Segment Start: PROVIDED MATERIAL

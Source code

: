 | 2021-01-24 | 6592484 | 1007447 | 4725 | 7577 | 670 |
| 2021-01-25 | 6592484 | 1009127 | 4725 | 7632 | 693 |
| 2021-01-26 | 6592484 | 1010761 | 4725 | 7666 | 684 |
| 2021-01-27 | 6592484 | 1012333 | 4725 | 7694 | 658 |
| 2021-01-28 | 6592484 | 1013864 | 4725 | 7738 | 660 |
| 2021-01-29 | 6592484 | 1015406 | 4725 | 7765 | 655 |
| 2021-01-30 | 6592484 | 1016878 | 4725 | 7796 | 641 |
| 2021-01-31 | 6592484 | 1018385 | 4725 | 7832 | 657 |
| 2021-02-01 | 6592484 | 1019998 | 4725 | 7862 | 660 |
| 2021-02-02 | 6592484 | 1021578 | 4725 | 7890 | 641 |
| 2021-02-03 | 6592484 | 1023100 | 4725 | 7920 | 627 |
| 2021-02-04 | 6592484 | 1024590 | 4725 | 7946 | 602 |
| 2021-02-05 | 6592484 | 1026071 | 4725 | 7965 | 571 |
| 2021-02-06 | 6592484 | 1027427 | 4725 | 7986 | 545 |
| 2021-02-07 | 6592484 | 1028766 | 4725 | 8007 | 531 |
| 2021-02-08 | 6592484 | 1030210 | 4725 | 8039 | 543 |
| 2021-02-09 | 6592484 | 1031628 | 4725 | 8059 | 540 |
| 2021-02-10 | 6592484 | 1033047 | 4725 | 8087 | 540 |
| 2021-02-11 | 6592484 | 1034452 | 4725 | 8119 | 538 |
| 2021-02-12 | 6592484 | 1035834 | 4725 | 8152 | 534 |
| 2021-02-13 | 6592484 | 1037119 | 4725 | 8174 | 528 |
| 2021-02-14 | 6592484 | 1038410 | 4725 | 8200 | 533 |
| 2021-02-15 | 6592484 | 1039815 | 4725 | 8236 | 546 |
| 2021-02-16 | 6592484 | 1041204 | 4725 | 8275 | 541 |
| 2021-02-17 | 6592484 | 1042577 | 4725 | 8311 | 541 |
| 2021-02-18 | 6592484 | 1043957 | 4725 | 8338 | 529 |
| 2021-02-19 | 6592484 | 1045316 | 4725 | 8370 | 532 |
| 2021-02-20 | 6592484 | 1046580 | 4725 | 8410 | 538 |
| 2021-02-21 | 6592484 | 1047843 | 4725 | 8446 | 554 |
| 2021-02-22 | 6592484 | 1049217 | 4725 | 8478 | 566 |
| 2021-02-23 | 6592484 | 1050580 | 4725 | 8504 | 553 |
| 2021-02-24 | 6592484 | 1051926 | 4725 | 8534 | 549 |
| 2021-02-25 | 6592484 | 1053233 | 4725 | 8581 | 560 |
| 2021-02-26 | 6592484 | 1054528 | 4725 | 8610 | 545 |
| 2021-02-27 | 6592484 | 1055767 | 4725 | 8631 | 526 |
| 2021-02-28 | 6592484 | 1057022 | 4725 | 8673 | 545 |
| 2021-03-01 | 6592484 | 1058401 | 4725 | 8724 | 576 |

Segment End: PROVIDED MATERIAL
Segment Start: PROVIDED MATERIAL

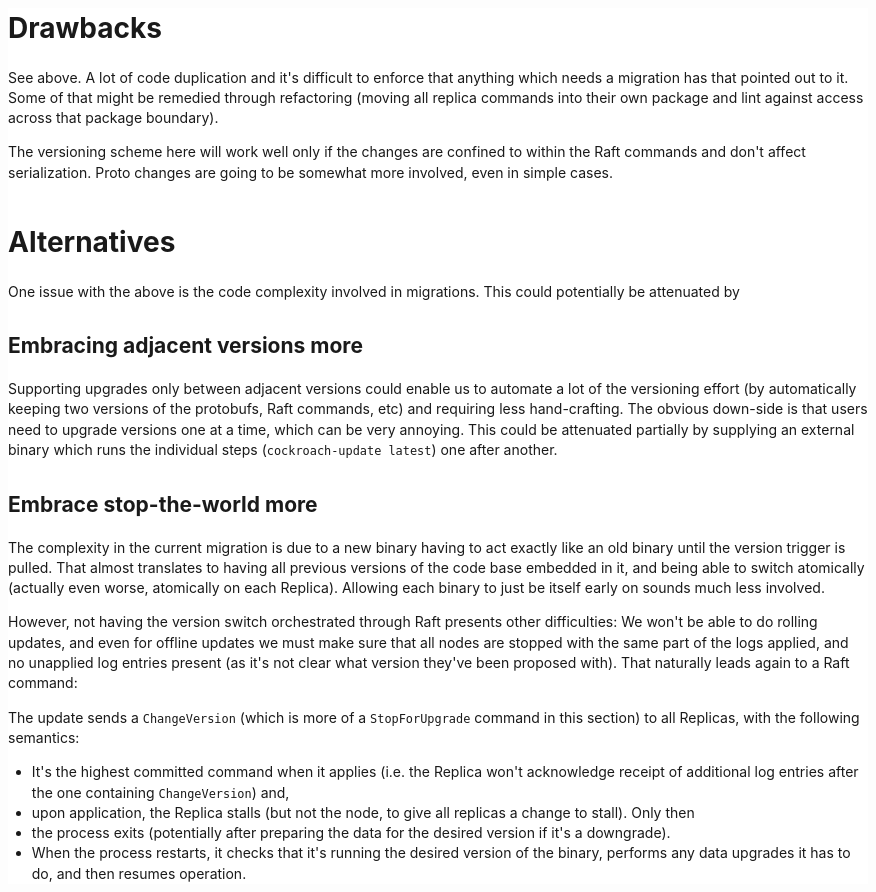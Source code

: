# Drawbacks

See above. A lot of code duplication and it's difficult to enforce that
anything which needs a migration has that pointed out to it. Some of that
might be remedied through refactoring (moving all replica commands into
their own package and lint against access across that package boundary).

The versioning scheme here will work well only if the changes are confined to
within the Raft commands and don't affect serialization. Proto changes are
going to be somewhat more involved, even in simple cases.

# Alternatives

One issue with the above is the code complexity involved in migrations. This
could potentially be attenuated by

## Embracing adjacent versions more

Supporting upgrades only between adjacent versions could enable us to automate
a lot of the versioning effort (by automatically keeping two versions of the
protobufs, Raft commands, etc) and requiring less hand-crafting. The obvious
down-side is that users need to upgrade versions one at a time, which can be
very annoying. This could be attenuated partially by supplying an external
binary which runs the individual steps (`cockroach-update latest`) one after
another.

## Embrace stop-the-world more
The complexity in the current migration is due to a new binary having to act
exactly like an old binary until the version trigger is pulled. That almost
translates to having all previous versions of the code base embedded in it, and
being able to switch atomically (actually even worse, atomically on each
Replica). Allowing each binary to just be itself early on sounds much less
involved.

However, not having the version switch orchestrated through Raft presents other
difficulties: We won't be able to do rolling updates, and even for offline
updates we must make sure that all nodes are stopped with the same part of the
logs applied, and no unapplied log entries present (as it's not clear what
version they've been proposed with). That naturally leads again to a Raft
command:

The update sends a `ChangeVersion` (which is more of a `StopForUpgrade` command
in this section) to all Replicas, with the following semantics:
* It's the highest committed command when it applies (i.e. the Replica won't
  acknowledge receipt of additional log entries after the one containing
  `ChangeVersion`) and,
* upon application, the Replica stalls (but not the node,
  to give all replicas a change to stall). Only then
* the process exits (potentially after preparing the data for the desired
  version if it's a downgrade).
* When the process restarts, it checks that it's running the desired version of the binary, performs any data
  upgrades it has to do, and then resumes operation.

Segment End: PROVIDED MATERIAL
Segment Start: PROVIDED MATERIAL

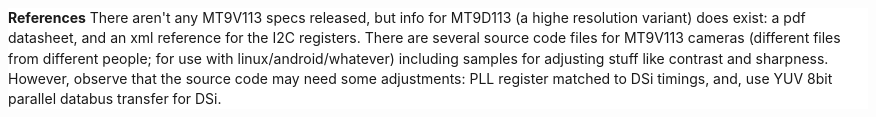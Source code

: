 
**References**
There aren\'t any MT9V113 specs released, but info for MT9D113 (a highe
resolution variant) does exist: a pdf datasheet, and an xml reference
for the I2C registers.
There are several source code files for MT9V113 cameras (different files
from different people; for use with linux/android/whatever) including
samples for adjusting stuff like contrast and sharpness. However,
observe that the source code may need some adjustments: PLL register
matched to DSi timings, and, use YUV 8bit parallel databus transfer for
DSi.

Segment End: PROVIDED MATERIAL

TASK DIRECTIONS: From the line holding "7965 | 571 |" to the line holding "8152 | 534 |", inclusive, restate each line above exactly as written.

SOLUTION FOR THIS PROBLEM:
| 2021-02-05 | 6592484 | 1026071 | 4725 | 7965 | 571 |
| 2021-02-06 | 6592484 | 1027427 | 4725 | 7986 | 545 |
| 2021-02-07 | 6592484 | 1028766 | 4725 | 8007 | 531 |
| 2021-02-08 | 6592484 | 1030210 | 4725 | 8039 | 543 |
| 2021-02-09 | 6592484 | 1031628 | 4725 | 8059 | 540 |
| 2021-02-10 | 6592484 | 1033047 | 4725 | 8087 | 540 |
| 2021-02-11 | 6592484 | 1034452 | 4725 | 8119 | 538 |
| 2021-02-12 | 6592484 | 1035834 | 4725 | 8152 | 534 |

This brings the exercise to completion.